MLB

Hundreds of millions spent - and no World Series in New York

The Yankees and the Mets spent big for the 2025 season - but both will have to wait to end their years-long championship droughts.

The Yankees and the Mets spent big for the 2025 season - but both will have to wait to end their years-long championship droughts.
Brad Penner

This past winter felt more like a high-stakes auction than an offseason. The Yankees and Mets transformed the free agent market into a battleground of financial bravado. The tipping point? Juan Soto. The Dominican outfielder, emblematic of baseball’s new offensive era, received the offer that ignited the arms race: a record-shattering $765 million deal from the Mets, the largest contract in sports history.

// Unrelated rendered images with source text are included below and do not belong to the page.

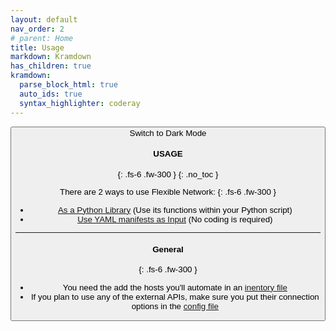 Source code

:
 ```yaml
---
layout: default
nav_order: 2
# parent: Home
title: Usage
markdown: Kramdown
has_children: true
kramdown:
  parse_block_html: true
  auto_ids: true
  syntax_highlighter: coderay
---
```


<button class="btn js-toggle-dark-mode">Switch to Dark Mode

<script>
const toggleDarkMode = document.querySelector('.js-toggle-dark-mode');

jtd.addEvent(toggleDarkMode, 'click', function(){
  if (jtd.getTheme() === 'dark') {
    jtd.setTheme('light');
    toggleDarkMode.textContent = 'Switch to Dark Mode';
  } else {
    jtd.setTheme('dark');
    toggleDarkMode.textContent = 'Switch to Light Mode';
  }
});
</script>

####  USAGE
{: .fs-6 .fw-300 }
{: .no_toc }

There are 2 ways to use Flexible Network:
{: .fs-6 .fw-300 }

- [As a Python Library](./library.md) (Use its functions within your Python script)
- [Use YAML manifests as Input](./yaml_manifest.md) (No coding is required) 


---

#### General
{: .fs-6 .fw-300 }
- You need the add the hosts you'll automate in an [inentory file](../inventory.md)
- If you plan to use any of the external APIs, make sure you put their connection options in the [config file](../config_file.md)
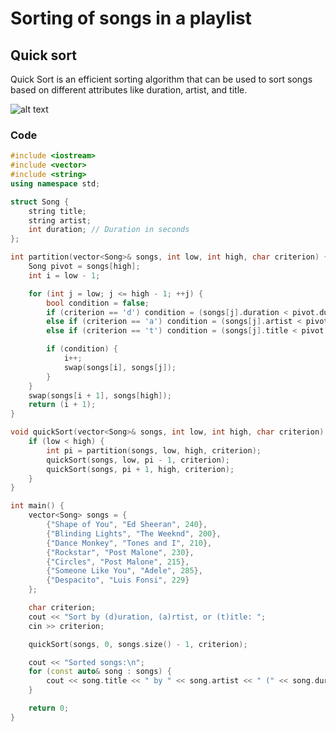 # Sorting of songs in a playlist 

## Quick sort 

Quick Sort is an efficient sorting algorithm that can be used to sort songs based on different attributes like duration, artist, and title.

![alt text](https://www.google.com/url?sa=i&url=https%3A%2F%2Fwww.quora.com%2FWhats-your-own-method-for-organizing-songs-in-Spotify&psig=AOvVaw2wcorsgMUd6Z_wJ9d02SR_&ust=1720959796880000&source=images&cd=vfe&opi=89978449&ved=0CBEQjRxqFwoTCKi8nvyApIcDFQAAAAAdAAAAABAR)

### Code

```cpp
#include <iostream>
#include <vector>
#include <string>
using namespace std;

struct Song {
    string title;
    string artist;
    int duration; // Duration in seconds
};

int partition(vector<Song>& songs, int low, int high, char criterion) {
    Song pivot = songs[high];
    int i = low - 1;

    for (int j = low; j <= high - 1; ++j) {
        bool condition = false;
        if (criterion == 'd') condition = (songs[j].duration < pivot.duration);
        else if (criterion == 'a') condition = (songs[j].artist < pivot.artist);
        else if (criterion == 't') condition = (songs[j].title < pivot.title);

        if (condition) {
            i++;
            swap(songs[i], songs[j]);
        }
    }
    swap(songs[i + 1], songs[high]);
    return (i + 1);
}

void quickSort(vector<Song>& songs, int low, int high, char criterion) {
    if (low < high) {
        int pi = partition(songs, low, high, criterion);
        quickSort(songs, low, pi - 1, criterion);
        quickSort(songs, pi + 1, high, criterion);
    }
}

int main() {
    vector<Song> songs = {
        {"Shape of You", "Ed Sheeran", 240},
        {"Blinding Lights", "The Weeknd", 200},
        {"Dance Monkey", "Tones and I", 210},
        {"Rockstar", "Post Malone", 230},
        {"Circles", "Post Malone", 215},
        {"Someone Like You", "Adele", 285},
        {"Despacito", "Luis Fonsi", 229}
    };

    char criterion;
    cout << "Sort by (d)uration, (a)rtist, or (t)itle: ";
    cin >> criterion;

    quickSort(songs, 0, songs.size() - 1, criterion);

    cout << "Sorted songs:\n";
    for (const auto& song : songs) {
        cout << song.title << " by " << song.artist << " (" << song.duration << " seconds)\n";
    }

    return 0;
}
```
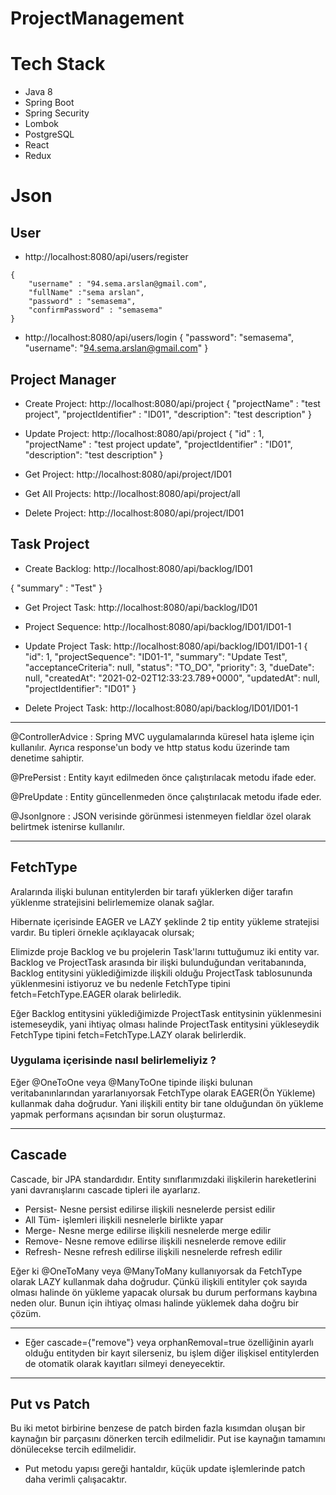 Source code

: # ProjectManagement


# Tech Stack
* Java 8
* Spring Boot
* Spring Security
* Lombok
* PostgreSQL
* React 
* Redux

# Json

## User
* http://localhost:8080/api/users/register
``` 
{
    "username" : "94.sema.arslan@gmail.com",
    "fullName" :"sema arslan",
    "password" : "semasema",
    "confirmPassword" : "semasema"
}

```

* http://localhost:8080/api/users/login
{
    "password": "semasema",
    "username": "94.sema.arslan@gmail.com"
}

## Project Manager
* Create Project: http://localhost:8080/api/project
{
    "projectName" : "test project",
    "projectIdentifier" : "ID01",
    "description": "test description"
}

* Update Project: http://localhost:8080/api/project
{
    "id" : 1,
    "projectName" : "test project update",
    "projectIdentifier" : "ID01",
    "description": "test description"
}

* Get Project: http://localhost:8080/api/project/ID01

* Get All Projects: http://localhost:8080/api/project/all

* Delete Project: http://localhost:8080/api/project/ID01

## Task Project 

* Create Backlog: http://localhost:8080/api/backlog/ID01

{
    "summary" : "Test"
}

* Get Project Task: http://localhost:8080/api/backlog/ID01

* Project Sequence: http://localhost:8080/api/backlog/ID01/ID01-1

* Update Project Task: http://localhost:8080/api/backlog/ID01/ID01-1
{
    "id": 1,
    "projectSequence": "ID01-1",
    "summary": "Update Test",
    "acceptanceCriteria": null,
    "status": "TO_DO",
    "priority": 3,
    "dueDate": null,
    "createdAt": "2021-02-02T12:33:23.789+0000",
    "updatedAt": null,
    "projectIdentifier": "ID01"
}

* Delete Project Task: http://localhost:8080/api/backlog/ID01/ID01-1
------------------

@ControllerAdvice : Spring MVC uygulamalarında küresel hata işleme için kullanılır. Ayrıca response'un body ve http status kodu üzerinde tam denetime sahiptir.

@PrePersist : Entity kayıt edilmeden önce çalıştırılacak metodu ifade eder.

@PreUpdate : Entity güncellenmeden önce çalıştırılacak metodu ifade eder.

@JsonIgnore : JSON verisinde görünmesi istenmeyen fieldlar özel olarak belirtmek istenirse kullanılır.


------------------ 

## FetchType  

Aralarında ilişki bulunan entitylerden bir tarafı yüklerken diğer tarafın yüklenme stratejisini belirlememize olanak sağlar.

Hibernate içerisinde EAGER ve LAZY şeklinde 2 tip entity yükleme stratejisi vardır. Bu tipleri örnekle açıklayacak olursak;

Elimizde proje Backlog ve bu projelerin Task'larını tuttuğumuz iki entity var. Backlog ve ProjectTask arasında bir ilişki bulunduğundan veritabanında, Backlog entitysini yüklediğimizde ilişkili olduğu ProjectTask tablosununda yüklenmesini istiyoruz ve bu nedenle FetchType tipini fetch=FetchType.EAGER olarak belirledik.

Eğer Backlog entitysini yüklediğimizde ProjectTask entitysinin yüklenmesini istemeseydik, yani ihtiyaç olması halinde ProjectTask entitysini yükleseydik FetchType tipini fetch=FetchType.LAZY olarak belirlerdik. 


### Uygulama içerisinde nasıl belirlemeliyiz ?

Eğer @OneToOne veya @ManyToOne tipinde ilişki bulunan veritabanınlarından yararlanıyorsak FetchType olarak EAGER(Ön Yükleme) kullanmak daha doğrudur. Yani ilişkili entity bir tane olduğundan ön yükleme yapmak performans açısından bir sorun oluşturmaz.

-----------------------------

## Cascade 

Cascade, bir JPA standardıdır. Entity sınıflarımızdaki ilişkilerin hareketlerini yani davranışlarını cascade tipleri ile ayarlarız.

* Persist- Nesne persist edilirse ilişkili nesnelerde persist edilir
* All	Tüm- işlemleri ilişkili nesnelerle birlikte yapar
* Merge-	Nesne merge edilirse ilişkili nesnelerde merge edilir
* Remove-	Nesne remove edilirse ilişkili nesnelerde remove edilir
* Refresh-	Nesne refresh edilirse ilişkili nesnelerde refresh edilir

Eğer ki  @OneToMany veya  @ManyToMany kullanıyorsak da FetchType olarak LAZY kullanmak daha doğrudur. Çünkü ilişkili entityler çok sayıda olması halinde ön yükleme yapacak olursak bu durum performans kaybına neden olur. Bunun için ihtiyaç olması halinde yüklemek daha doğru bir çözüm.

---------------

* Eğer cascade={"remove"} veya orphanRemoval=true özelliğinin ayarlı olduğu entityden bir kayıt silerseniz, bu işlem diğer ilişkisel entitylerden de otomatik olarak kayıtları silmeyi deneyecektir.

--------------

## Put vs Patch 

Bu iki metot birbirine benzese de patch birden fazla kısımdan oluşan bir kaynağın bir parçasını dönerken tercih edilmelidir. 
Put ise kaynağın tamamını dönülecekse tercih edilmelidir. 
* Put metodu yapısı gereği hantaldır, küçük update işlemlerinde patch daha verimli çalışacaktır.
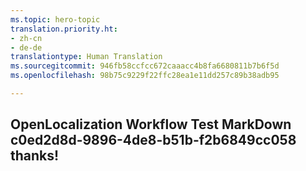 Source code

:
 ```yaml
---
ms.topic: hero-topic
translation.priority.ht:
- zh-cn
- de-de
translationtype: Human Translation
ms.sourcegitcommit: 946fb58ccfcc672caaacc4b8fa6680811b7b6f5d
ms.openlocfilehash: 98b75c9229f22ffc28ea1e11dd257c89b38adb95

---
```

## OpenLocalization Workflow Test MarkDown c0ed2d8d-9896-4de8-b51b-f2b6849cc058 thanks!



<!--HONumber=Aug16_HO3-->



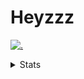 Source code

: # Heyzzz  

[![.](https://skillicons.dev/icons?i=js,ts,nextjs,nestjs,mongodb)](https://skillicons.dev)  

<details>
<summary>Stats</summary
<!--START_SECTION:waka-->

```txt
TypeScript   8 hrs 5 mins    ███████████████████░░░░░░   75.63 %
JSON         1 hr 10 mins    ██▓░░░░░░░░░░░░░░░░░░░░░░   11.04 %
CSS          1 hr 8 mins     ██▓░░░░░░░░░░░░░░░░░░░░░░   10.72 %
JavaScript   16 mins         ▓░░░░░░░░░░░░░░░░░░░░░░░░   02.58 %
Git Config   0 secs          ░░░░░░░░░░░░░░░░░░░░░░░░░   00.01 %
```

<!--END_SECTION:waka-->
</details>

The Yankees responded swiftly. They didn’t bring Soto back, but they pushed their payroll to $290 million, adding Max Fried, Cody Bellinger, and others - now the third-highest in MLB. The Mets’ spending of $342 million trailed only the Dodgers at $350 million.

Yet New York hasn’t celebrated a championship since the Yankees’ 2009 title. The Mets haven’t won since 1986. Baseball’s financial capital remains a city without champions.

The price of a dream that never reached October

The Mets were the story of the season’s first half. By mid-June, they were 45-24, and FanGraphs gave them a 96% chance of making the postseason. With Kodai Senga anchoring the rotation and Soto powering the offense, the team looked balanced and built to last.

But the schedule exposed their flaws. Senga missed two months with muscle fatigue, the bullpen gave up 34 runs in the final 10 games of July, and their batting average with runners in scoring position dipped below .210 in September. They finished 83-79, missing the playoffs on a tiebreaker to Cincinnati.

A 4-0 loss to Miami sealed a collapse that erased all the optimism of spring. Mets owner Steve Cohen issued a public apology and vowed to examine “the obvious and less reasons” behind the failure.

Soto delivered as advertised: a .263 average, a .396 on-base percentage, 43 home runs, and a league-leading walk total. He was productive - but alone. The supporting cast couldn’t hold up over the grind of the season.

Nearly $200 million went to contracts that didn’t deliver. Francisco Lindor posted his worst OPS since 2020, Jeff McNeil’s average dropped 50 points, and Edwin Díaz never regained form after his knee injury. The front office failed to act decisively. Midseason reinforcements fell short, and the five-year plan ended without a playoff berth.

Across the East River, familiar October heartbreak for the Yankees

The Yankees’ elimination at the hands of Toronto in the ALDS was a mirror of the past decade: one win, a lone Aaron Judge home run as a flicker of hope, and the same bitter ending.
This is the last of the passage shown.